Welcome home Marie... your Mommy has been missing you so !!!!!


----------



## Sunshine Goldens (Oct 31, 2005)

She's darling!!!!! I am so glad she's home where she belongs! Give her a kiss from all of us.


----------



## Pointgold (Jun 6, 2007)

*YEA!!!! Whoopee!*
*Marie is home!*​*I love her. She is BEAUTIFUL!  I'm so glad she is home with you, what a sweet doll-face she is. *

*Pugs are one of the most charming, funny, entertaining, and loving little dogs - no one can ever imagine until they've lived with one.​


----------



## arcane (Sep 18, 2007)

oh how cute is she!!??? welcome home Marie!


----------



## Jazzys Mom (Mar 13, 2007)

Awwwww, what a sweetie!
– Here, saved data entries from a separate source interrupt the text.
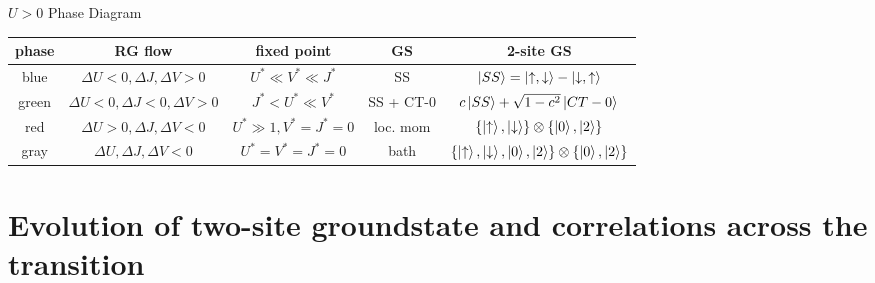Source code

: \documentclass[aspectratio=169]{beamer}
\begin{document}
\begin{frame}[noframenumbering]{\(U > 0\) Phase Diagram}
\begin{center}
\hspace*{-20pt}
{\small
\begin{tabular}{|c|c|c|c|c|}
\hline
phase & RG flow & fixed point & GS & 2-site GS \\ 
\hline
blue & \(\Delta U <0, \Delta J,\Delta V>0\) & \(U^* \ll V^* \ll J^*\) & SS & \(\ket{SS}=\ket{\uparrow,\downarrow} - \ket{\downarrow, \uparrow}\)  \\ 
green &  \(\Delta U < 0, \Delta J < 0,\Delta V>0\) & \(J^* < U^* \ll V^*\) & SS + CT-0 & \(c\ket{SS} + \sqrt{1-c^2}\ket{CT-0}\)  \\  
red &  \(\Delta U > 0, \Delta J,\Delta V<0\) & \(U^* \gg 1,  V^* = J^* = 0\) & loc. mom & \(\left\{\ket{\uparrow}, \ket{\downarrow} \right\} \otimes \left\{\ket{0}, \ket{2}\right\} \) \\
gray &  \(\Delta U, \Delta J,\Delta V < 0\) & \(U^* = V^* = J^* = 0\) & bath & \(\left\{\ket{\uparrow}, \ket{\downarrow}, \ket{0}, \ket{2} \right\} \otimes \left\{\ket{0}, \ket{2}\right\}\) \\
\hline
\end{tabular}
}
\end{center}
\end{frame}

\section{Evolution of two-site groundstate and correlations across the transition}
\end{document}
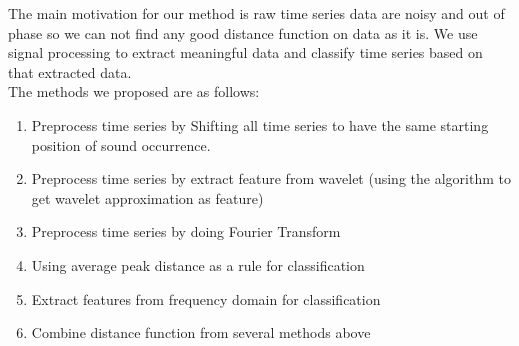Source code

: The main motivation for our method is raw time series data are noisy and out of phase so we can not find any good distance function on data as it is. We use signal processing to extract meaningful data and classify time series based on that extracted data.\\

The methods we proposed are as follows:
\begin{enumerate}
\item Preprocess time series by Shifting all time series to have the same starting position of sound occurrence.
\item Preprocess time series by extract feature from wavelet (using the algorithm to get wavelet approximation as feature)
\item Preprocess time series by doing Fourier Transform
\item Using average peak distance as a rule for classification
\item Extract features from frequency domain for classification
\item Combine distance function from several methods above
\end{enumerate}

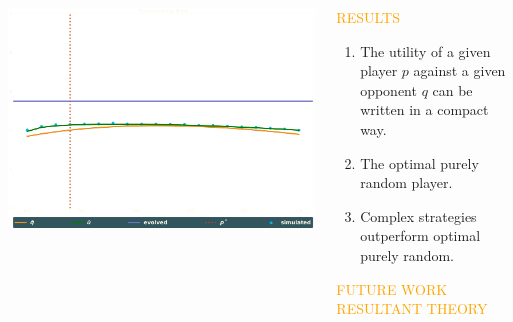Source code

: \documentclass[usenames,dvipsnames,t]{beamer}
\begin{document}
\begin{columns}
\begin{column}{.7\linewidth}
\begin{columns}
\begin{column}{.5\linewidth}
\begin{center}
                \includegraphics[width=.7\textwidth]{static/tournament}
            \end{center}
        \end{column}
    \end{columns}
    \end{column}
    \begin{column}{.2\linewidth}
        \begin{center}
            \textcolor{orange}{\Large{RESULTS}}
        \begin{center}
            \begin{enumerate}
                \item The utility of a given player \(p\) against a given opponent \(q\) 
                can be written in a compact way.
                \item The optimal purely random player.
                \item Complex strategies outperform optimal purely random.
            \end{enumerate}
            \vspace{3cm}
    
            \begin{center}
                \textcolor{orange}{\Large{FUTURE WORK}} \\
                \textcolor{orange}{\small{RESULTANT THEORY}}
            \end{center}
        \begin{center}
            
        \end{center}
        \end{center}
        \end{center}
    \end{column}
\end{columns}
\vspace{3cm}
\end{document}
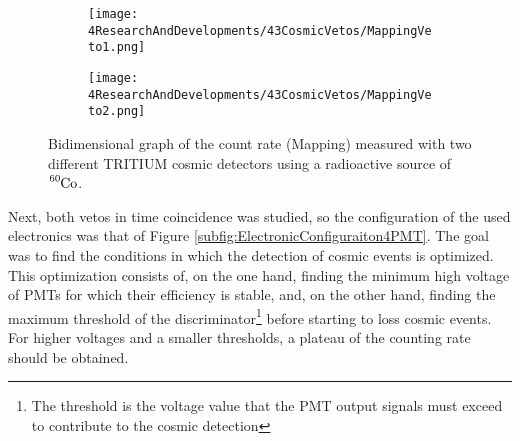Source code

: \begin{enumerate}

\begin{figure}
\centering
    \begin{subfigure}[b]{0.9\textwidth}
    \centering
    \texttt{[image: 4ResearchAndDevelopments/43CosmicVetos/MappingVeto1.png]}  
    \caption{\label{subfig:MappingVeto1}}
    \end{subfigure}
    \hfill
    \begin{subfigure}[b]{0.9\textwidth}
    \centering
    \texttt{[image: 4ResearchAndDevelopments/43CosmicVetos/MappingVeto2.png]}  
    \caption{\label{subfig:MappingVeto2}}
    \end{subfigure}
 \caption{Bidimensional graph of the count rate (Mapping) measured with two different TRITIUM cosmic detectors using a radioactive source of  $\ce{^{60}Co}$.}
 \label{fig:MappingVetos}
\end{figure}

\end{enumerate}

Next, both vetos in time coincidence was studied, so the configuration of the used electronics was that of Figure \ref{subfig:ElectronicConfiguraiton4PMT}. The goal was to find the conditions in which the detection of cosmic events is optimized. This optimization consists of, on the one hand, finding the minimum high voltage of PMTs for which their efficiency is stable, and, on the other hand, finding the maximum threshold of the discriminator\footnote{The threshold is the voltage value that the PMT output signals must exceed to contribute to the cosmic detection} before starting to loss cosmic events. For higher voltages and a smaller thresholds, a plateau of the counting rate should be obtained.

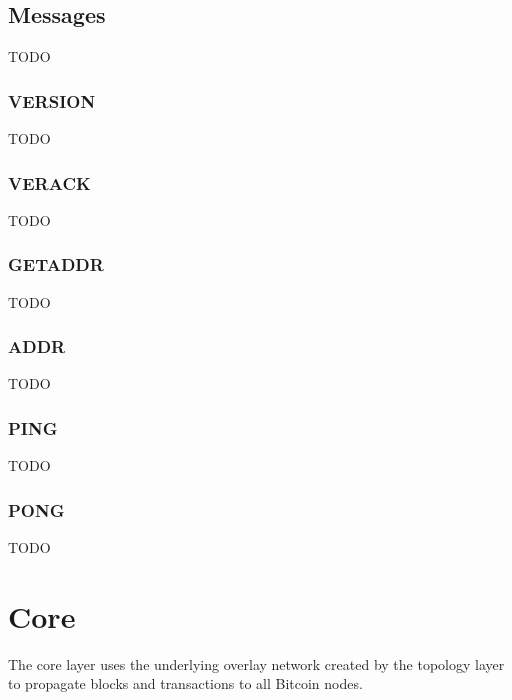 \subsection{Messages}
TODO

\subsubsection{VERSION}
\label{par:version}
TODO

\subsubsection{VERACK}
TODO

\subsubsection{GETADDR}
TODO

\subsubsection{ADDR}
TODO

\subsubsection{PING}
TODO

\subsubsection{PONG}
TODO


\section{Core}
The core layer uses the underlying overlay network created by the topology layer to propagate blocks and transactions to all Bitcoin nodes.

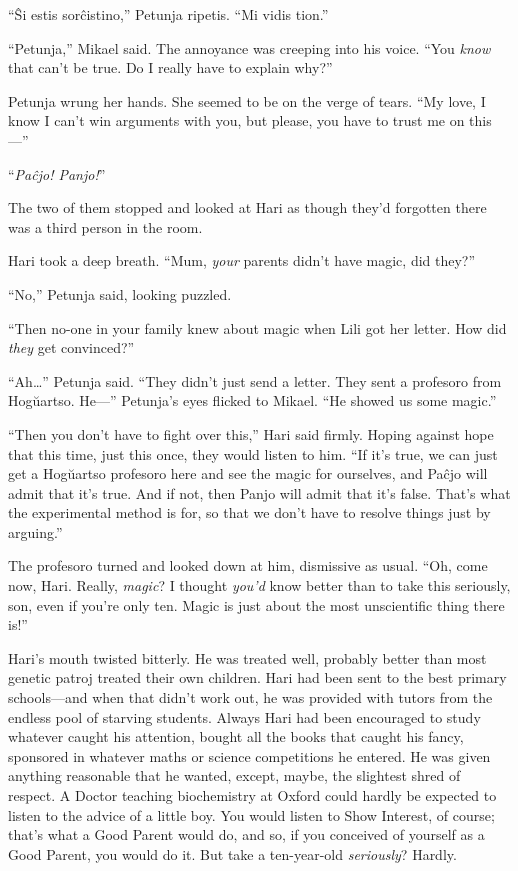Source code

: “Ŝi estis sorĉistino,” Petunja ripetis. “Mi vidis tion.”

“Petunja,” Mikael said. The annoyance was creeping into his voice. “You \emph{know} that can’t be true. Do I really have to explain why?”

Petunja wrung her hands. She seemed to be on the verge of tears. “My love, I know I can’t win arguments with you, but please, you have to trust me on this—”

“\emph{Paĉjo! Panjo!}”

The two of them stopped and looked at Hari as though they’d forgotten there was a third person in the room.

Hari took a deep breath. “Mum, \emph{your} parents didn’t have magic, did they?”

“No,” Petunja said, looking puzzled.

“Then no-one in your family knew about magic when Lili got her letter. How did \emph{they} get convinced?”

“Ah…” Petunja said. “They didn’t just send a letter. They sent a profesoro from Hogŭartso. He—” Petunja’s eyes flicked to Mikael. “He showed us some magic.”

“Then you don’t have to fight over this,” Hari said firmly. Hoping against hope that this time, just this once, they would listen to him. “If it’s true, we can just get a Hogŭartso profesoro here and see the magic for ourselves, and Paĉjo will admit that it’s true. And if not, then Panjo will admit that it’s false. That’s what the experimental method is for, so that we don’t have to resolve things just by arguing.”

The profesoro turned and looked down at him, dismissive as usual. “Oh, come now, Hari. Really, \emph{magic}? I thought \emph{you’d} know better than to take this seriously, son, even if you’re only ten. Magic is just about the most unscientific thing there is!”

Hari’s mouth twisted bitterly. He was treated well, probably better than most genetic patroj treated their own children. Hari had been sent to the best primary schools—and when that didn’t work out, he was provided with tutors from the endless pool of starving students. Always Hari had been encouraged to study whatever caught his attention, bought all the books that caught his fancy, sponsored in whatever maths or science competitions he entered. He was given anything reasonable that he wanted, except, maybe, the slightest shred of respect. A Doctor teaching biochemistry at Oxford could hardly be expected to listen to the advice of a little boy. You would listen to Show Interest, of course; that’s what a Good Parent would do, and so, if you conceived of yourself as a Good Parent, you would do it. But take a ten-year-old \emph{seriously}? Hardly.

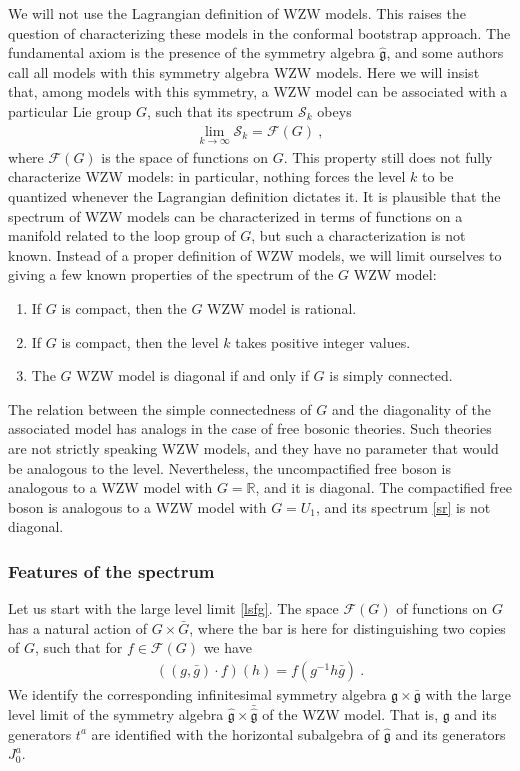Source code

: \documentclass[12pt, a4paper, notitlepage, twoside]{report}
\numberwithin{equation}{section}
\theoremstyle{break}
\begin{document}
We will not use the Lagrangian definition of WZW models.
This raises the question of characterizing these models in the conformal bootstrap approach.
The fundamental axiom is the presence of the symmetry algebra $\hat{\mathfrak{g}}$, and some  authors call all models with this symmetry algebra WZW models.
Here we will insist that, among models with this symmetry, 
a WZW model can be associated with a particular Lie group $G$, such that its spectrum $\mathcal{S}_k$ obeys
\begin{align}
 \boxed{\underset{k\to \infty}{\lim} \mathcal{S}_k = \mathcal{F}(G)}\ ,
\label{lsfg}
\end{align}
where $\mathcal{F}(G)$ is the space of functions on $G$.
This property still does not fully characterize WZW models: in particular, nothing forces the level $k$ to be quantized whenever the Lagrangian definition dictates it.
It is plausible that the spectrum of WZW models can be characterized in terms of functions on a manifold related to the loop group of $G$, but such a characterization is not known.
Instead of a proper definition of WZW models, we will limit ourselves to giving a few known properties of the spectrum of the $G$ WZW model:
\begin{enumerate}
 \item If $G$ is compact, then the $G$ WZW model is rational.
\item If $G$ is compact, then the level $k$ takes positive integer values.
\item The $G$ WZW model is diagonal if and only if $G$ is simply connected. 
\end{enumerate}
The relation between the simple connectedness of $G$ and the diagonality of the associated model 
has analogs in the case of free bosonic theories. Such theories are not strictly speaking WZW models, and they have no parameter that would be analogous to the level. Nevertheless, the uncompactified free boson is analogous to a WZW model with $G=\mathbb{R}$, and it is diagonal. The compactified free boson is analogous to a WZW model with $G=U_1$, and its spectrum \eqref{sr} is not diagonal. 

\subsubsection{Features of the spectrum}

Let us start with the large level limit \eqref{lsfg}.
The space $\mathcal{F}(G)$ of functions on $G$ has a natural action of 
$G\times \bar{G}$, where the bar is here for distinguishing two copies of $G$, such that for $f\in \mathcal{F}(G)$ we have 
\begin{align}
\left( (g,\bar{g})\cdot f\right)(h) = f(g^{-1}h\bar{g})\ .
\end{align}
We identify the corresponding infinitesimal symmetry algebra $\mathfrak{g}\times \bar{\mathfrak{g}}$ with the large level limit of the symmetry algebra $\hat{\mathfrak{g}}\times \bar{\hat{\mathfrak{g}}}$ of the WZW model.
That is, $\mathfrak{g}$ and its generators $t^a$ are identified with the horizontal subalgebra of $\hat{\mathfrak{g}}$ and its generators $J^a_0$.
\end{document}
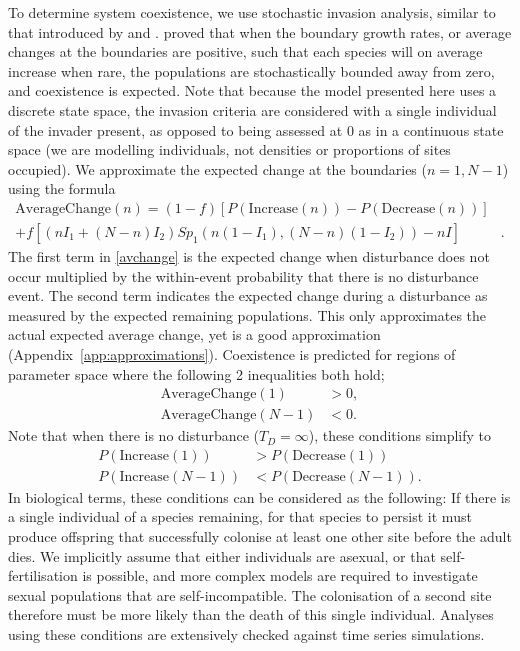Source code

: \documentclass[a4paper]{article}
\begin{document}
To determine system coexistence, we use stochastic invasion analysis, similar to that introduced by \cite{chesson1989invasibility} and \cite{ellner1989convergence}. \cite{chesson1982stabilizing} proved that when the boundary growth rates, or average changes at the boundaries are positive, such that each species will on average increase when rare, the populations are stochastically bounded away from zero, and coexistence is expected.  Note that because the model presented here uses a discrete state space, the invasion criteria are considered with a single individual of the invader present, as opposed to being assessed at 0 as in a continuous state space (we are modelling individuals, not densities or proportions of sites occupied). We approximate the expected change at the boundaries ($n=1,N-1$) using the formula
\begin{equation}
\label{avchange}
\begin{array}{rl}
\text{AverageChange}(n) = (1-f)\left[P(\text{Increase}(n))-P(\text{Decrease}(n))\right]&\\[0.75em]
+ f\left[ (nI_1 + (N-n)I_2) Sp_1(n(1-I_1),(N-n)(1-I_2)) - nI\right]&.
\end{array}
\end{equation}
The first term in \eqref{avchange} is the expected change when disturbance does not occur multiplied by the within-event probability that there is no disturbance event. The second term indicates the expected change during a disturbance as measured by the expected remaining populations. This only approximates the actual expected average change, yet is a good approximation (Appendix~\ref{app:approximations}). Coexistence is predicted for regions of parameter space where the following 2 inequalities both hold;
\begin{align}
\label{ac1}\text{AverageChange}(1)&>0, \\
\label{acn-1}\text{AverageChange}(N-1)&<0. \end{align}
Note that when there is no disturbance ($T_D=\infty$), these conditions simplify to 
\begin{align}
\label{lowerboundarycond}P(\text{Increase}(1))&>P(\text{Decrease}(1)) \\
\label{upperboundarycond}P(\text{Increase}(N-1))&<P(\text{Decrease}(N-1)). \end{align}
In biological terms, these conditions can be considered as the following: If there is a single individual of a species remaining, for that species to persist it must produce offspring that successfully colonise at least one other site before the adult dies. We implicitly assume that either individuals are asexual, or that self-fertilisation is possible, and more complex models are required to investigate sexual populations that are self-incompatible. The colonisation of a second site therefore must be more likely than the death of this single individual. Analyses using these conditions are extensively checked against time series simulations.
\end{document}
Glad she is back home with you! Big hugs from us here in Illinois!

Jazzys Mom


----------



## Tahnee GR (Aug 26, 2006)

She ate!!!!!!!!!!! She is to get 3 meals per day, so the amount is not great. She gave me a "look", like where is the rest of it.

And PG, you are so right. The Pugs are so much fun, and make me laugh more than any other breed I have had. I can't describe it, but they grab hold of your heart and don't let go.


----------



## Abbydabbydo (Jan 31, 2007)

Told ya she missed you! I am glad she is home. I know lots of people smitten with pugs.


----------



## Charlie06 (Feb 10, 2007)

She is sooo cute. So glad she is back home where she belongs.... 

Keep getter better Marie!!


----------



## Sunshine Goldens (Oct 31, 2005)

Pointgold said:


> *YEA!!!! Whoopee!*
> 
> *Marie is home!*​
> *I love her. She is BEAUTIFUL!  I'm so glad she is home with you, what a sweet doll-face she is. *​
> ...


As I was reading this, hubby is next to me on the couch canoodling Sid the Pug! I always liked Pugs, but you're so right - I had ABSOLUTELY NO IDEA how much they get into your heart until we adopted him. Even the wheezing becomes endearing!


----------



## Sunshine Goldens (Oct 31, 2005)

Tahnee GR said:


> She ate!!!!!!!!!!! She is to get 3 meals per day, so the amount is not great. She gave me a "look", like where is the rest of it.
> 
> And PG, you are so right. The Pugs are so much fun, and make me laugh more than any other breed I have had. I can't describe it, but they grab hold of your heart and don't let go.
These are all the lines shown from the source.